▸ Work instruction
Copy each line of the data that has "grep" in it.

(Stored data entries)
──────────

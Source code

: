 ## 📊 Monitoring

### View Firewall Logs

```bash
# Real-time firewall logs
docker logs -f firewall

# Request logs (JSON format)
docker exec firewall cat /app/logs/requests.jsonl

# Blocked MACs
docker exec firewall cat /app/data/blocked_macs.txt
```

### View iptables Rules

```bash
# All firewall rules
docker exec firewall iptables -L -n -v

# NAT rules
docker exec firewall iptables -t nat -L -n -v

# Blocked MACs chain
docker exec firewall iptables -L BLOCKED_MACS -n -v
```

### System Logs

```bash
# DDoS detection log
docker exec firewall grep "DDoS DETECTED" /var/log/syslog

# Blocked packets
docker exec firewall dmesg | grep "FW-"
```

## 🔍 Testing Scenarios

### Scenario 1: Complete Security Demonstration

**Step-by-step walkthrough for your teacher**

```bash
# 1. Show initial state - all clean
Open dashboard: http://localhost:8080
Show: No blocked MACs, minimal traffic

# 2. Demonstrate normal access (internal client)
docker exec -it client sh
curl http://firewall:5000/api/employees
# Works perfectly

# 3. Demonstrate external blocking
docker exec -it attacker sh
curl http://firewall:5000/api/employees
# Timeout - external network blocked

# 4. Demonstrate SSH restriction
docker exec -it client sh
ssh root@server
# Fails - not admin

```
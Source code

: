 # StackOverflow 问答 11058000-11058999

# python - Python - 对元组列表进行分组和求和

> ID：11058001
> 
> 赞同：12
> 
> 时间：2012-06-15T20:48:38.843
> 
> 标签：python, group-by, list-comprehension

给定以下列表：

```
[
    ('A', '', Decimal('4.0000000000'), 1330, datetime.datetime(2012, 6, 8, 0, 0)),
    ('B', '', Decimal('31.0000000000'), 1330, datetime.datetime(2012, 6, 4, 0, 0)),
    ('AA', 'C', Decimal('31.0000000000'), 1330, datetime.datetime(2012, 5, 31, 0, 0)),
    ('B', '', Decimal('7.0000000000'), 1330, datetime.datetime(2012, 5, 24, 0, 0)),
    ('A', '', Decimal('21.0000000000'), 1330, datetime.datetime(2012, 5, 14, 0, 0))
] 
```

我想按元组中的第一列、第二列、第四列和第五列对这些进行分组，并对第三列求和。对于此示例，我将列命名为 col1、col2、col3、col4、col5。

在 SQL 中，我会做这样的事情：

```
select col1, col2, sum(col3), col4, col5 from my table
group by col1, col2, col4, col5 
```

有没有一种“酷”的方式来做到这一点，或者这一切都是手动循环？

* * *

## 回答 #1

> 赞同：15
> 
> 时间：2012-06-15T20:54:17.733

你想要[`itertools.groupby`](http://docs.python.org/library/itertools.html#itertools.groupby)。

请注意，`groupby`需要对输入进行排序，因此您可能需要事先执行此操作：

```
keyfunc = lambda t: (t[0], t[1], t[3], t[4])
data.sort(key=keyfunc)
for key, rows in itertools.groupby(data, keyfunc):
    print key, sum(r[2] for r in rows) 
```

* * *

──────────

▸ Output of the exercise
docker exec firewall grep "DDoS DETECTED" /var/log/syslog
docker exec firewall dmesg | grep "FW-"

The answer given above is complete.